For each type of these developers, Microsoft has managed to craft a way to make multicore development a little bit easier. For the first two types, .NET 4.5’s release in September included a new background garbage collector, which improved application performance thanks to the removal of garbage-collection pauses in the runtime.

“Background garbage collection does all the looking through memory while the program is running,” said Bray. “It’s making use of extra cores, and it’s not something we could have done 10 years ago because most computers only had one processor in them. It’s a default feature when people upgrade to .NET 4.5.”

.NET also includes multicore JIT, which uses data from previous application runs to optimize JIT compilation of .NET applications. This can improve startup time for long-running applications. This also uses extra cores automatically to do the compilation, thus offering developers a quicker build time.

While these two solutions are targeted at more experienced programmers, Bray said that developers disinterested in multicore can rely on .NET to offer them a faster way to do I/O and to take advantage of multicore for that: Async and Await.

“Async and Await are used with C#. The idea is that most developers really think about the code running on one processor,” said Bray. “If I write a loop, I understand how that works. They think of it synchronously, but most of the time when you’re doing network calls or file I/O, that I/O time is wasted time where another processor could do the work. Most of us experience that as the user interface being paused. That UI pausing is an opportunity for concurrency.

“The more I can use multicore in these cases, the better. It means I can keep the UI responsive. How do we get developers to fall into this pattern? The libraries you call that involve I/O, like calling a network or a REST API, you’d like that to be put into the background on another processor, and when the task is finished, it executes on the thread pool and the result is just passed back. I never have to pause the UI. This pattern we’ve built into the compiler, and it tells you where you need to write these keywords. If you call this API, it will force you to use this feature. Developers that don’t care are the ones that cause the pausing all the time. They still don’t have to care anymore; often, they don’t know they’re doing some of this concurrency.”

The trouble with Java
Jason van Zyl is in a unique position to observe how Java developers are approaching multicore development in Java. As CTO and founder of Sonatype, and creator of Maven, he has a front-row seat at the world’s largest Java repository, Maven Central.

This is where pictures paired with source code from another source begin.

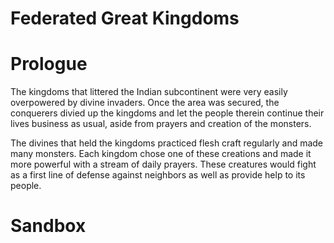 # Federated Great Kingdoms

# Prologue

The kingdoms that littered the Indian subcontinent were very easily overpowered by divine invaders. Once the area was secured, the conquerers divied up the kingdoms and let the people therein continue their lives business as usual, aside from prayers and creation of the monsters.

The divines that held the kingdoms practiced flesh craft regularly and made many monsters. Each kingdom chose one of these creations and made it more powerful with a stream of daily prayers. These creatures would fight as a first line of defense against neighbors as well as provide help to its people.

# Sandbox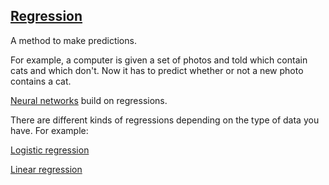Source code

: ## [Regression](#regression)

A method to make predictions.

For example, a computer is given a set of photos and told which contain cats and which don't. Now it has to predict whether or not a new photo contains a cat.

[Neural networks](#neural-network) build on regressions.

There are different kinds of regressions depending on the type of data you have. For example:

[Logistic regression](#logistic-regression) 

[Linear regression](#linear-regression)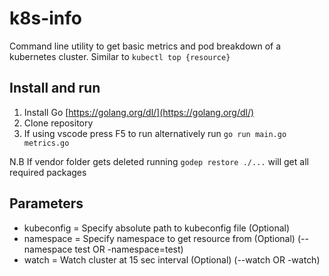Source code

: # k8s-info

Command line utility to get basic metrics and pod breakdown of a kubernetes cluster. Similar to `kubectl top {resource}`

## Install and run
1. Install Go [https://golang.org/dl/](https://golang.org/dl/)
2. Clone repository
3. If using vscode press F5 to run alternatively run `go run main.go metrics.go`

N.B If vendor folder gets deleted running `godep restore ./...` will get all required packages

## Parameters
* kubeconfig = Specify absolute path to kubeconfig file (Optional)
* namespace  = Specify namespace to get resource from (Optional) (--namespace test OR -namespace=test)
* watch      = Watch cluster at 15 sec interval (Optional) (--watch OR -watch)
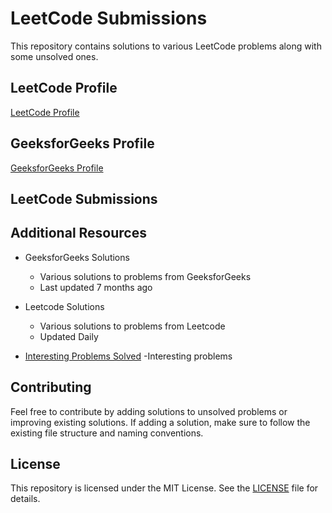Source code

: # LeetCode Submissions

This repository contains solutions to various LeetCode problems along with some unsolved ones.

## LeetCode Profile

[LeetCode Profile](https://leetcode.com/priyansh_minku/)

## GeeksforGeeks Profile

[GeeksforGeeks Profile](https://auth.geeksforgeeks.org/user/priyanshkumar50)

## LeetCode Submissions


## Additional Resources

- GeeksforGeeks Solutions
  - Various solutions to problems from GeeksforGeeks
  - Last updated 7 months ago
 
- Leetcode Solutions
  - Various solutions to problems from Leetcode
  - Updated Daily


- [Interesting Problems Solved](interestings.txt)
  -Interesting problems

## Contributing

Feel free to contribute by adding solutions to unsolved problems or improving existing solutions. If adding a solution, make sure to follow the existing file structure and naming conventions.

## License

This repository is licensed under the MIT License. See the [LICENSE](LICENSE) file for details.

And yet, van Zyl remained convinced that multicore, concurrent and parallel programming aren’t being made any easier by frameworks and tools in the Java space.

“I don’t think it’s ever going to change, in that you need to find pretty smart people who can do the concurrency code,” he said. “Any syntax or changes in the language, like Scala, you need to be extremely smart to use it, and it’s just too hard for some people. In the core parts of your organization, you’re never going to get around the need for people who have a lot of experience with it and love it.”

But van Zyl points out one area where a new approach to concurrent programming has been fomenting for the past few years: languages as the solution. Specifically, developers have been considering moves to functional languages like Clojure, Erlang, Haskell and Scala.

“There are some advantages to different languages like Erlang,” said van Zyl. “But you always need people who know how to use them. I am not sure you could make a language that’s expressible to every developer. I think Scala needs to get their binary compatibility story a little better, but I hear lots of people like it.”

And that is the central problem of choosing a functional language as your solution to the concurrency problem: It’s basically just as hard to train or hire functional people as it is to train or hire multi-threaded and concurrency people.

Of course, Intel has some incredibly talented concurrency and multicore people, and the company has long made its work available to the public through its Threading Building Blocks products. This year, however, Java has joined the party.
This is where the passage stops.